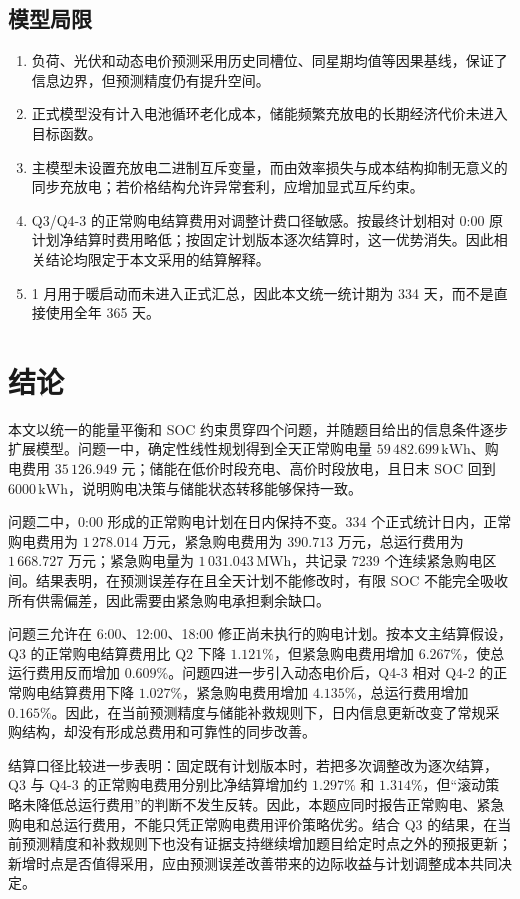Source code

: \documentclass[withoutpreface]{cumcmthesis}
\begin{document}
\subsection{模型局限}
\begin{enumerate}
  \item 负荷、光伏和动态电价预测采用历史同槽位、同星期均值等因果基线，保证了信息边界，但预测精度仍有提升空间。
  \item 正式模型没有计入电池循环老化成本，储能频繁充放电的长期经济代价未进入目标函数。
  \item 主模型未设置充放电二进制互斥变量，而由效率损失与成本结构抑制无意义的同步充放电；若价格结构允许异常套利，应增加显式互斥约束。
  \item Q3/Q4-3 的正常购电结算费用对调整计费口径敏感。按最终计划相对 0:00 原计划净结算时费用略低；按固定计划版本逐次结算时，这一优势消失。因此相关结论均限定于本文采用的结算解释。
  \item 1 月用于暖启动而未进入正式汇总，因此本文统一统计期为 334 天，而不是直接使用全年 365 天。
\end{enumerate}

\section{结论}
本文以统一的能量平衡和 SOC 约束贯穿四个问题，并随题目给出的信息条件逐步扩展模型。问题一中，确定性线性规划得到全天正常购电量 $59\,482.699\,\mathrm{kWh}$、购电费用 $35\,126.949$ 元；储能在低价时段充电、高价时段放电，且日末 SOC 回到 $6000\,\mathrm{kWh}$，说明购电决策与储能状态转移能够保持一致。

问题二中，0:00 形成的正常购电计划在日内保持不变。334 个正式统计日内，正常购电费用为 $1\,278.014$ 万元，紧急购电费用为 $390.713$ 万元，总运行费用为 $1\,668.727$ 万元；紧急购电量为 $1\,031.043\,\mathrm{MWh}$，共记录 7239 个连续紧急购电区间。结果表明，在预测误差存在且全天计划不能修改时，有限 SOC 不能完全吸收所有供需偏差，因此需要由紧急购电承担剩余缺口。

问题三允许在 6:00、12:00、18:00 修正尚未执行的购电计划。按本文主结算假设，Q3 的正常购电结算费用比 Q2 下降 $1.121\%$，但紧急购电费用增加 $6.267\%$，使总运行费用反而增加 $0.609\%$。问题四进一步引入动态电价后，Q4-3 相对 Q4-2 的正常购电结算费用下降 $1.027\%$，紧急购电费用增加 $4.135\%$，总运行费用增加 $0.165\%$。因此，在当前预测精度与储能补救规则下，日内信息更新改变了常规采购结构，却没有形成总费用和可靠性的同步改善。

结算口径比较进一步表明：固定既有计划版本时，若把多次调整改为逐次结算，Q3 与 Q4-3 的正常购电费用分别比净结算增加约 $1.297\%$ 和 $1.314\%$，但“滚动策略未降低总运行费用”的判断不发生反转。因此，本题应同时报告正常购电、紧急购电和总运行费用，不能只凭正常购电费用评价策略优劣。结合 Q3 的结果，在当前预测精度和补救规则下也没有证据支持继续增加题目给定时点之外的预报更新；新增时点是否值得采用，应由预测误差改善带来的边际收益与计划调整成本共同决定。
\end{document}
○ ○ ○ ○ ○ ○ ○
#### What is required
Print each entry above verbatim, pictures left out.

#### Reply
Source code

: \documentclass[withoutpreface]{cumcmthesis}
\begin{document}
\subsection{模型局限}
\begin{enumerate}
  \item 负荷、光伏和动态电价预测采用历史同槽位、同星期均值等因果基线，保证了信息边界，但预测精度仍有提升空间。
  \item 正式模型没有计入电池循环老化成本，储能频繁充放电的长期经济代价未进入目标函数。
  \item 主模型未设置充放电二进制互斥变量，而由效率损失与成本结构抑制无意义的同步充放电；若价格结构允许异常套利，应增加显式互斥约束。
  \item Q3/Q4-3 的正常购电结算费用对调整计费口径敏感。按最终计划相对 0:00 原计划净结算时费用略低；按固定计划版本逐次结算时，这一优势消失。因此相关结论均限定于本文采用的结算解释。
  \item 1 月用于暖启动而未进入正式汇总，因此本文统一统计期为 334 天，而不是直接使用全年 365 天。
\end{enumerate}

\section{结论}
本文以统一的能量平衡和 SOC 约束贯穿四个问题，并随题目给出的信息条件逐步扩展模型。问题一中，确定性线性规划得到全天正常购电量 $59\,482.699\,\mathrm{kWh}$、购电费用 $35\,126.949$ 元；储能在低价时段充电、高价时段放电，且日末 SOC 回到 $6000\,\mathrm{kWh}$，说明购电决策与储能状态转移能够保持一致。

问题二中，0:00 形成的正常购电计划在日内保持不变。334 个正式统计日内，正常购电费用为 $1\,278.014$ 万元，紧急购电费用为 $390.713$ 万元，总运行费用为 $1\,668.727$ 万元；紧急购电量为 $1\,031.043\,\mathrm{MWh}$，共记录 7239 个连续紧急购电区间。结果表明，在预测误差存在且全天计划不能修改时，有限 SOC 不能完全吸收所有供需偏差，因此需要由紧急购电承担剩余缺口。

问题三允许在 6:00、12:00、18:00 修正尚未执行的购电计划。按本文主结算假设，Q3 的正常购电结算费用比 Q2 下降 $1.121\%$，但紧急购电费用增加 $6.267\%$，使总运行费用反而增加 $0.609\%$。问题四进一步引入动态电价后，Q4-3 相对 Q4-2 的正常购电结算费用下降 $1.027\%$，紧急购电费用增加 $4.135\%$，总运行费用增加 $0.165\%$。因此，在当前预测精度与储能补救规则下，日内信息更新改变了常规采购结构，却没有形成总费用和可靠性的同步改善。

结算口径比较进一步表明：固定既有计划版本时，若把多次调整改为逐次结算，Q3 与 Q4-3 的正常购电费用分别比净结算增加约 $1.297\%$ 和 $1.314\%$，但“滚动策略未降低总运行费用”的判断不发生反转。因此，本题应同时报告正常购电、紧急购电和总运行费用，不能只凭正常购电费用评价策略优劣。结合 Q3 的结果，在当前预测精度和补救规则下也没有证据支持继续增加题目给定时点之外的预报更新；新增时点是否值得采用，应由预测误差改善带来的边际收益与计划调整成本共同决定。
\end{document}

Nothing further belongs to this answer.